American Airlines passengers should not expect any near-term changes after the airline filed for bankruptcy, but the filing may affect their future plans.
Holiday flights should take off as scheduled, and the carrier said it will honour existing reservations and reward miles.
“I think everything's cool,” said Tom Parsons, head of deals website Bestfares.
But the Chapter 11 reorganization of American Airlines and its parent company AMR Corp. could lead to a shakeup in prices, fewer flights and an altered flying experience.
“I have almost 300,000 miles with American, and there's no sweat on my brow,” said Mr. Parsons. Airlines tend to protect their mileage programs throughout bankruptcy, he said, because they make money selling miles to credit-card issuers, and even passengers trading in miles fill seats and spend money.
American sent a letter on Tuesday to its frequent fliers assuring them their miles were safe.
But Morningstar airline analyst Basili Alukos said that when the company comes out of bankruptcy the miles could be more difficult to redeem.
American said it would operate its regular schedule and honour tickets and reservations but it could reduce its number of flights. It may also cut prices.
“As always we will remain competitive with fares in the marketplace,” said Tim Smith, an American spokesman.
But the longer-term impact of an airline bankruptcy is higher ticket prices. As American uses this reorganization to get rid of many big, pricey, old planes, it may cut their routes.
Federal U.S. safety inspectors have stepped up their surveillance of American Airlines and American Eagle, which is also owned by AMR, according to the Federal Aviation Administration.

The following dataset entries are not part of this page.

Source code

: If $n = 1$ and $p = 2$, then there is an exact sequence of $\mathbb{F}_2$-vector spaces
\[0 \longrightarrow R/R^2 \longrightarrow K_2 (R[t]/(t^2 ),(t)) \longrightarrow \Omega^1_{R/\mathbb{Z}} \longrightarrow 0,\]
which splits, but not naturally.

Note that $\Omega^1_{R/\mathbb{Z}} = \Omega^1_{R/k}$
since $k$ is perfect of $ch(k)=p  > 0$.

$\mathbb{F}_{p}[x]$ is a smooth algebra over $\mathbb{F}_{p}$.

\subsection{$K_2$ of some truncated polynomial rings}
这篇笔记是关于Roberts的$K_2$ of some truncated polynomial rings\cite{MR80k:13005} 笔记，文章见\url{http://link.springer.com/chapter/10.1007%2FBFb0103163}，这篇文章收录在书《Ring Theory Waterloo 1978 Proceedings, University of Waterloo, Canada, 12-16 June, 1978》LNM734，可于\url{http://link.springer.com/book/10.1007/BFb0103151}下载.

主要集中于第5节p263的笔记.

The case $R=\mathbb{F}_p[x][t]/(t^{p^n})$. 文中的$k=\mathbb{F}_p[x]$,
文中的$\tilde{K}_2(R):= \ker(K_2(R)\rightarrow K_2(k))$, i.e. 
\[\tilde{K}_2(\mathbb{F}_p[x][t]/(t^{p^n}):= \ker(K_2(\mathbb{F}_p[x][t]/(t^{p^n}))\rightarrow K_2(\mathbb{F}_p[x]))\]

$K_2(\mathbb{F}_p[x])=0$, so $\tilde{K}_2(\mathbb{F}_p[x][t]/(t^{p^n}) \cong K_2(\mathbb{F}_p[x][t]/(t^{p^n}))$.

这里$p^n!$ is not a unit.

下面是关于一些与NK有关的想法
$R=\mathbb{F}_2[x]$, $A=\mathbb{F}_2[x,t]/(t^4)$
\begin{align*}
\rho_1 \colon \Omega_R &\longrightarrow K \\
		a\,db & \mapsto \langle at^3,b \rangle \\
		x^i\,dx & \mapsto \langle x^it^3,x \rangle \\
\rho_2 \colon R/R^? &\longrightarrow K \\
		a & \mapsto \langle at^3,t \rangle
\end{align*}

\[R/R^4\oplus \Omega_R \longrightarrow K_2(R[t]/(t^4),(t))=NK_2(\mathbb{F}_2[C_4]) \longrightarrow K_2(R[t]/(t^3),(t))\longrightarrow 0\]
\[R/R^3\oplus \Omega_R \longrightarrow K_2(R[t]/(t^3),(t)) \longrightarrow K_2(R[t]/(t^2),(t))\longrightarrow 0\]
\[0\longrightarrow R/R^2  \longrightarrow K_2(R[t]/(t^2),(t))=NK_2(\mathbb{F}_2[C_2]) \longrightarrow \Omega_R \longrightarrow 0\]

“The FAA acts swiftly to aggressively protect the safety of the travelling public any time an airline files for bankruptcy protection,” said a spokesperson for the agency. But that's a typical precaution, and there's no reason to believe that the bankruptcy filing would lead to safety problems.
As the company gives up its older planes, passengers can expect to see more bells and whistles on the new ones, said Mr. Parsons. “In five years, they'll have one of the youngest fleets in the country,” he said.